4. Investing in system change.

Expect more Agents of Impact to focus on structural change. Impact investors can’t invest their way out of structural problems. Dozens of philanthropies and investment firms, including Open Society FoundationsOmidyar Network and Encourage Capital are mapping whole systems on issues like inequality, discrimination and resource exploitation. A growing recognition of the importance of policy is spurring funding for research, tools, training and networks. The first project of the new Tipping Point Fund, established this month by nine private and corporate foundations, is a request for public engagement and policy initiatives for impact investing in the context of the 2020 U.S. election. Impact investing “must get political,” says Amit Bhatia of the Global Steering Group for Impact Investing.

  • ImpactAlpha is watching for: Smart mixes of capital, community organizing and policy to tackle problems such as unique, secure financial identities to give individuals in emerging markets greater access to loans other services.

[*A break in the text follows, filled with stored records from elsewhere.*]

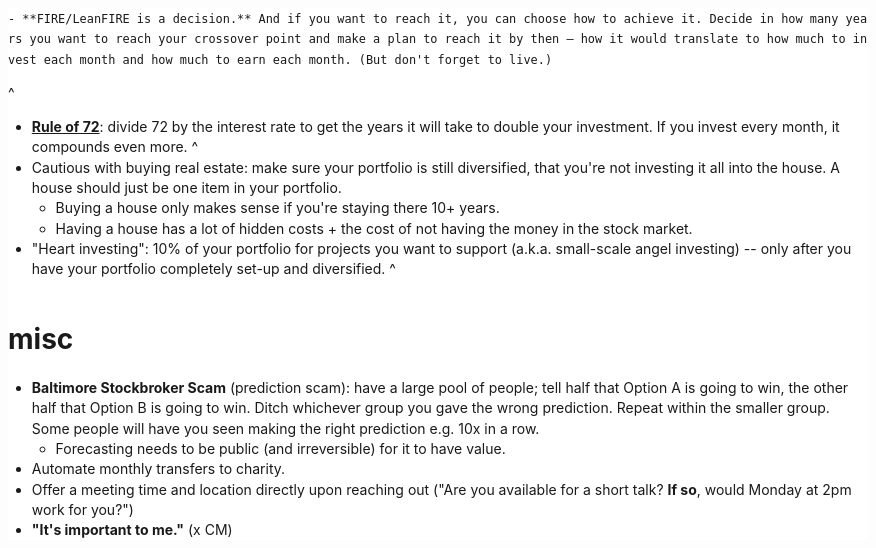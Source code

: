 	- **FIRE/LeanFIRE is a decision.** And if you want to reach it, you can choose how to achieve it. Decide in how many years you want to reach your crossover point and make a plan to reach it by then – how it would translate to how much to invest each month and how much to earn each month. (But don't forget to live.)
^
- **[Rule of 72](https://www.youtube.com/playlist?list=OLAK5uy_nFQw97VqIeZ4awod9k39Ep0OJx10p150A)**: divide 72 by the interest rate to get the years it will take to double your investment. If you invest every month, it compounds even more.
^
- Cautious with buying real estate: make sure your portfolio is still diversified, that you're not investing it all into the house. A house should just be one item in your portfolio.
	- Buying a house only makes sense if you're staying there 10+ years.
	- Having a house has a lot of hidden costs + the cost of not having the money in the stock market.
- "Heart investing": 10% of your portfolio for projects you want to support (a.k.a. small-scale angel investing) -- only after you have your portfolio completely set-up and diversified.
^
# misc
- **Baltimore Stockbroker Scam** (prediction scam): have a large pool of people; tell half that Option A is going to win, the other half that Option B is going to win. Ditch whichever group you gave the wrong prediction. Repeat within the smaller group. Some people will have you seen making the right prediction e.g. 10x in a row.
	- Forecasting needs to be public (and irreversible) for it to have value.
- Automate monthly transfers to charity.
- Offer a meeting time and location directly upon reaching out ("Are you available for a short talk? **If so**, would Monday at 2pm work for you?")
- **"It's important to me."** (x CM)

5. Incentivizing impact with compensation and capital.

Expect impact- and results-linked finance to put a value on impact. More entrepreneurs, company executives and fund managers are tying compensation and financing to impact and sustainability results. Limited partners seeking impact are tying fund managers’ carry to the social outcomes of portfolio companies. Foundations, development banks and other “outcome payers” are paying companies that reach impact objectives. Banks are lowering the cost of capital for corporations that deliver on sustainability improvements – and reduce risks. Social and development impact bonds repay investors only if funded projects reach their social and environmental objectives. 

  • ImpactAlpha is watching for: The results of impact-linked finance pilot projects in Mexico, Honduras and Peru and the performance of Root Capital’s agribusiness loans across Latin America.

6. Blending better capital stacks.

Expect pressure on development finance institutions to take more risk to crowd in capital. Blended finance was supposed to grow billions into trillions to deliver on the 2030 Sustainable Development Goals. The results to datebillions to…billions. For every $1 of philanthropic and public capital, blended finance deals have attracted about $4 of commercial capital. To scale blended finance, practitioners need to grow the number of $1s or boost the ratio. Skeptics point to the complicated nature of blended finance transactions. Advocates are calling on publicly funded development finance institutions to take on more risk in such deals. Other fixes: focusing on revenue-generating development projects; getting smarter about subsidies; and standardizing, aggregating and simplifying structures.

  • Bright spots. Corporations participated in 29% of blended deals over the last three years. The Teachers Insurance and Annuity Association, or TIAA, is one of the most active commercial investors. 
  • ImpactAlpha is watching for: More structures that both aggregate assets and transfer and reduce risk, à la International Finance Corp.’s Managed Co-Lending Portfolio Program and Climate Investor One. “The really giant transactions happen when you put those two principles into the same deal,” says Convergence’s Joan Larrea.